How to pimp your ride, Computerworld style

Rigging up your car with internet access is easy

There has been a lot of hype lately about Internet in the car, but do-it-yourself pioneers like Bill Rigby have been enjoying on-the-go browsing for years. So far, no one has been hurt.

Rigby, who is director of online account services at Computerworld, has rigged up his 2001 Jeep Wrangler with a laptop and power supply in the back that feeds a touch-screen monitor mounted on his dash, augmented by a bunch of mobile gadgets.

After looking for packaged, turnkey solutions that didn't fit his needs, he chose the do-it-yourself route in the summer of 2005.

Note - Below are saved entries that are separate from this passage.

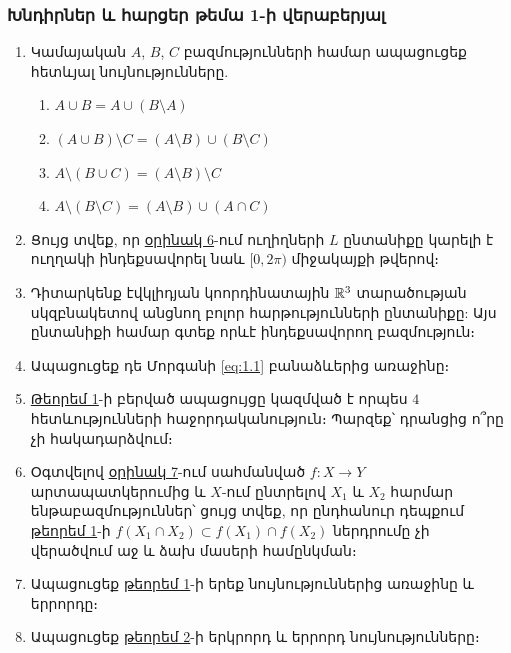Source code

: \bigskip
\bigskip
\subsubsection*{Խնդիրներ և հարցեր թեմա 1-ի վերաբերյալ}

\begin{enumerate}[label=\thesection.\arabic*.]
\item  Կամայական $A$, $B$, $C$ բազմությունների համար ապացուցեք հետևյալ նույ\-նու\-թյուն\-ները.
\begin{enumerate}
    \item[ա)] $A \cup B = A \cup (B \setminus A)$
    \item[բ)] $(A \cup B) \setminus C = (A \setminus B)\cup(B \setminus C)$
    \item[գ)] $A \setminus(B \cup C)  = (A \setminus B) \setminus C$
    \item[դ)] $A \setminus (B \setminus C) = (A \setminus B) \cup (A \cap C)$
\end{enumerate}

\item  Ցույց տվեք, որ \hyperref[ch1ex6]{օրինակ 6}-ում ուղիղների $L$ ընտանիքը կարելի է ուղղակի ինդեքսավորել նաև $[0, 2\pi)$ միջակայքի թվերով։

\item  Դիտարկենք էվկլիդյան կոորդինատային $\R^3$ տարածության սկզբնակետով \linebreak անցնող բոլոր հարթությունների ընտանիքը: Այս ընտանիքի համար գտեք որևէ ինդեքսավորող բազմություն։

\item  Ապացուցեք դե Մորգանի \eqref{eq:1.1} բանաձևերից առաջինը։

\item  \hyperref[ch1thm1]{Թեորեմ 1}-ի բերված ապացույցը կազմված է որպես $4$ հետևությունների հա\-ջոր\-դա\-կա\-նու\-թյուն։ Պարզեք՝ դրանցից ո՞րը չի հակադարձվում։

\item  Օգտվելով \hyperref[ch1ex7]{օրինակ 7}-ում սահմանված $f: X \rightarrow Y$ արտապատկերումից և $X$-ում ընտրելով $X_1$ և $X_2$ հարմար ենթաբազմություններ՝ ցույց տվեք, որ ընդհանուր դեպքում \hyperref[ch1thm1]{թեորեմ 1}-ի $f(X_1 \cap X_2) \subset f(X_1) \cap f(X_2)$ ներդրումը չի վերածվում աջ և ձախ մասերի համընկման։

\item  Ապացուցեք \hyperref[ch1thm1]{թեորեմ 1}-ի երեք նույնություններից առաջինը և երրորդը։

\item  Ապացուցեք \hyperref[ch1thm2]{թեորեմ 2}-ի երկրորդ և երրորդ նույնությունները։


\end{enumerate}
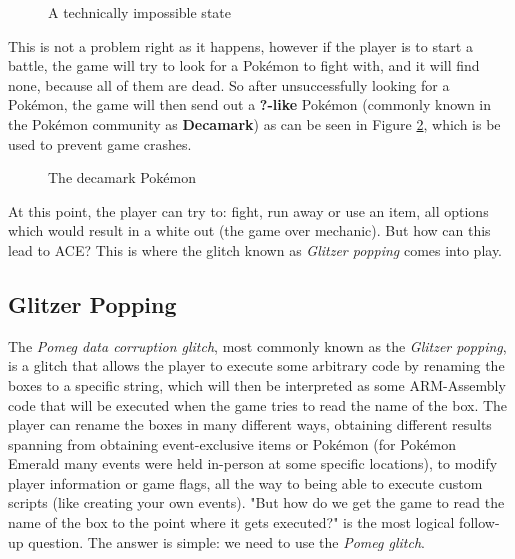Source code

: \documentclass[a4paper]{usiinfbachelorproject}
\begin{document}
\begin{figure}[h!]
	\caption{A technically impossible state}\label{fig:dead_team}
\end{figure}

This is not a problem right as it happens, however if the player is to start a battle, the game will try to look for a Pokémon to fight with, and it will find none, because all of them are dead. So after unsuccessfully looking for a Pokémon, the game will then send out a \textbf{?-like} Pokémon (commonly known in the Pokémon community as \textbf{Decamark}) as can be seen in Figure \ref{fig:decamark}, which is be used to prevent game crashes.

\begin{figure}[h!]
	\caption{The decamark Pokémon}\label{fig:decamark}
\end{figure}

At this point, the player can try to: fight, run away or use an item, all options which would result in a white out (the game over mechanic). But how can this lead to ACE? This is where the glitch known as \textit{Glitzer popping} comes into play.

\subsection{\textbf{Glitzer Popping}}
\label{sec:glitzer_popping}
The \textit{Pomeg data corruption glitch}, most commonly known as the \textit{Glitzer popping}, is a glitch that allows the player to execute some arbitrary code by renaming the boxes to a specific string, which will then be interpreted as some ARM-Assembly code that will be executed when the game tries to read the name of the box. The player can rename the boxes in many different ways, obtaining different results spanning from obtaining event-exclusive items or Pokémon (for Pokémon Emerald many events were held in-person at some specific locations), to modify player information or game flags, all the way to being able to execute custom scripts (like creating your own events). "But how do we get the game to read the name of the box to the point where it gets executed?" is the most logical follow-up question. The answer is simple: we need to use the \textit{Pomeg glitch}.
\end{document}
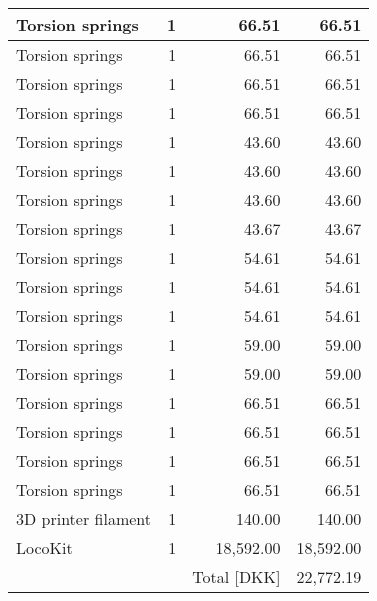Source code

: \begin{table}[htbp]
\begin{tabular}{l|r|r|r}
Torsion springs & 1 & 66.51 & 66.51 \\ \hline
Torsion springs & 1 & 66.51 & 66.51 \\ \hline
Torsion springs & 1 & 66.51 & 66.51 \\ \hline
Torsion springs & 1 & 66.51 & 66.51 \\ \hline
Torsion springs & 1 & 43.60 & 43.60 \\ \hline
Torsion springs & 1 & 43.60 & 43.60 \\ \hline
Torsion springs & 1 & 43.60 & 43.60 \\ \hline
Torsion springs & 1 & 43.67 & 43.67 \\ \hline
Torsion springs & 1 & 54.61 & 54.61 \\ \hline
Torsion springs & 1 & 54.61 & 54.61 \\ \hline
Torsion springs & 1 & 54.61 & 54.61 \\ \hline
Torsion springs & 1 & 59.00 & 59.00 \\ \hline
Torsion springs & 1 & 59.00 & 59.00 \\ \hline
Torsion springs & 1 & 66.51 & 66.51 \\ \hline
Torsion springs & 1 & 66.51 & 66.51 \\ \hline
Torsion springs & 1 & 66.51 & 66.51 \\ \hline
Torsion springs & 1 & 66.51 & 66.51 \\ \hline
3D printer filament & 1 & 140.00 & 140.00 \\ \hline
LocoKit  & 1 & 18,592.00 & 18,592.00 \\ \hline
\multicolumn{2}{l}{} & Total [DKK] & 22,772.19 \\
\end{tabular}
\label{tab:material_cost}
\end{table}

\begin{table}[htbp]
\caption{Software cost}
\begin{center}
\end{center}
\label{tab:sofware_cost}
\end{table}

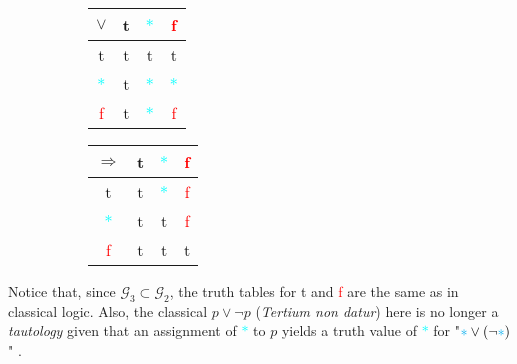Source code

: \begin{figure}[h]
				\hfil
				\centering
			\begin{subfigure}[h]{0.3\textwidth}
				\begin{tabular}{||c || c | c | c ||}  
					\hline
					$ \lor $ & \textcolor{OliveGreen}{t} & \textcolor{cyan}{$*$} & \textcolor{red}{f} \\  
					\hline\hline
					\textcolor{OliveGreen}{t} & \textcolor{OliveGreen}{t} & \textcolor{OliveGreen}{t} & \textcolor{OliveGreen}{t}  \\ 
					\hline
					\textcolor{cyan}{$*$} & \textcolor{OliveGreen}{t} & \textcolor{cyan}{$*$} & \textcolor{cyan}{$*$} \\
					\hline
					\textcolor{red}{f} & \textcolor{OliveGreen}{t} & \textcolor{cyan}{$*$} & \textcolor{red}{f}  \\
					\hline
				\end{tabular}
				\caption{}
			\end{subfigure}
			\hfil
			\centering
		\begin{subfigure}[h]{0.3\textwidth}
			\begin{tabular}{||c || c | c | c ||}  
				\hline
				$ \Rightarrow $ & \textcolor{OliveGreen}{t} & \textcolor{cyan}{$*$} & \textcolor{red}{f} \\  
				\hline\hline
				\textcolor{OliveGreen}{t} & \textcolor{OliveGreen}{t} & \textcolor{cyan}{$*$} & \textcolor{red}{f}  \\ 
				\hline
				\textcolor{cyan}{$*$} & \textcolor{OliveGreen}{t} & \textcolor{OliveGreen}{t} & \textcolor{red}{f} \\
				\hline
				\textcolor{red}{f} & \textcolor{OliveGreen}{t} & \textcolor{OliveGreen}{t} & \textcolor{OliveGreen}{t}  \\
				\hline
			\end{tabular}
			\caption{}
		\end{subfigure}
				
				\end{figure}
				
			
			\begin{remark}
				Notice that, since $\mathcal{G}_3 \subset \mathcal{G}_2$, the truth tables for \textcolor{OliveGreen}{t} and \textcolor{red}{f} are the same as in classical logic.	\newline
				Also, the classical $p \lor \neg p$ (\emph{Tertium non datur}) here is no longer a \emph{tautology} given that an assignment of \textcolor{cyan}{$*$} to $p$ yields a truth value of \textcolor{cyan}{$*$} for "$ \textcolor{cyan}{*} \lor (\neg \textcolor{cyan}{*}) $" . \newline
			\end{remark}	
			
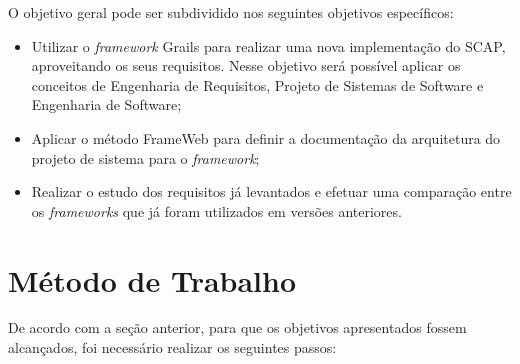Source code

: O objetivo geral pode ser subdividido nos seguintes objetivos específicos:

\begin{itemize}

	\item Utilizar o \textit{framework} Grails para realizar uma nova implementação do SCAP, aproveitando os seus requisitos. Nesse objetivo será possível aplicar os conceitos de Engenharia de Requisitos, Projeto de Sistemas de Software e Engenharia de Software;
	\item Aplicar o método FrameWeb para definir a documentação da arquitetura do projeto de sistema para o \textit{framework};
    \item Realizar o estudo dos requisitos já levantados e efetuar uma comparação entre os \textit{frameworks} que já foram utilizados em versões anteriores.

\end{itemize}




\section{Método de Trabalho}
\label{sec-intro-metodo}

De acordo com a seção anterior, para que os objetivos apresentados fossem alcançados, foi necessário realizar os seguintes passos:

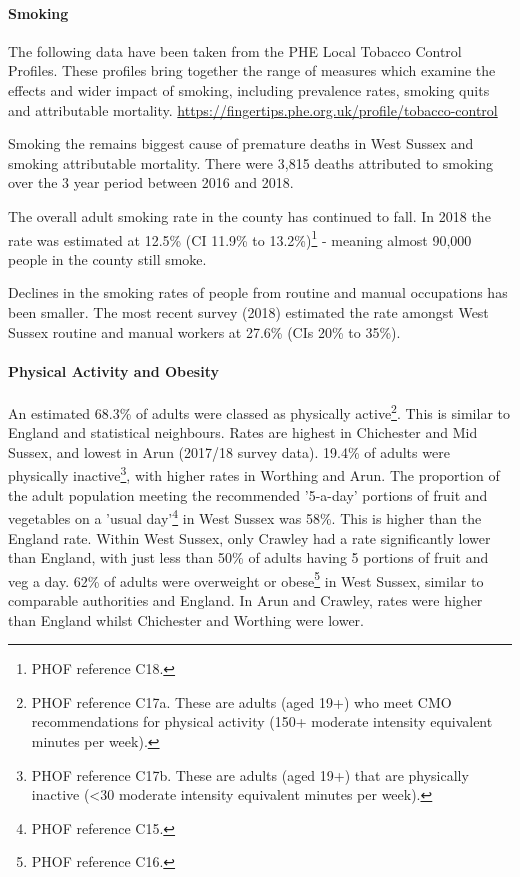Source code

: \paragraph{Smoking}
The following data have been taken from the PHE Local Tobacco Control Profiles. These profiles bring together the range of measures which examine the effects and wider impact of smoking, including prevalence rates, smoking quits and attributable mortality. \url{https://fingertips.phe.org.uk/profile/tobacco-control}

Smoking the remains biggest cause of premature deaths in West Sussex and smoking attributable mortality. There were 3,815 deaths attributed to smoking over the 3 year period between 2016 and 2018.

The overall adult smoking rate in the county has continued to fall. In 2018 the rate was estimated at 12.5\% (CI 11.9\% to 13.2\%)\footnote{PHOF reference C18.} - meaning almost 90,000 people in the county still smoke.

Declines in the smoking rates of people from routine and manual occupations has been smaller. The most recent survey (2018) estimated the rate amongst West Sussex routine and manual workers at 27.6\% (CIs 20\% to 35\%).

\paragraph{Physical Activity and Obesity} An estimated 68.3\% of adults were classed as physically active\footnote{PHOF reference C17a. These are adults (aged 19+) who meet CMO recommendations for physical activity (150+ moderate intensity equivalent minutes per week).}. This is similar to England and statistical neighbours. Rates are highest in Chichester and Mid Sussex, and lowest in Arun (2017/18 survey data). 19.4\% of adults were physically inactive\footnote{PHOF reference C17b. These are adults (aged 19+) that are physically inactive (<30 moderate intensity equivalent minutes per week).}, with higher rates in Worthing and Arun. The proportion of the adult population meeting the recommended '5-a-day' portions of fruit and vegetables on a 'usual day'\footnote{PHOF reference C15.} in West Sussex was 58\%. This is higher than the England rate. Within West Sussex, only Crawley had a rate significantly lower than England, with just less than 50\% of adults having 5 portions of fruit and veg a day. 62\% of adults were overweight or obese\footnote{PHOF reference C16.} in West Sussex, similar to comparable authorities and England. In Arun and Crawley, rates were higher than England whilst Chichester and Worthing were lower.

"I just find it irritating that I can't be online every moment of the day," said Rigby. "I'm taking steps to make that a reality. If I could just build a computer into my skull, that might be the solution I'm really after. Also, I like to have things that other people don't have. I wanted people to drive past me on the highway and see me operating a full-blown Web browser at 65 miles per hour. I just thought it might impress people. Five percent are impressed, and the other 95 percent think I should focus more on driving my car correctly."

Always seeking the cutting edge, Rigby has voice-activated functionality, speech-to-text, GPS, broadband or Wi-Fi Internet access, and automatic synchronization with his home network. And he's not done yet.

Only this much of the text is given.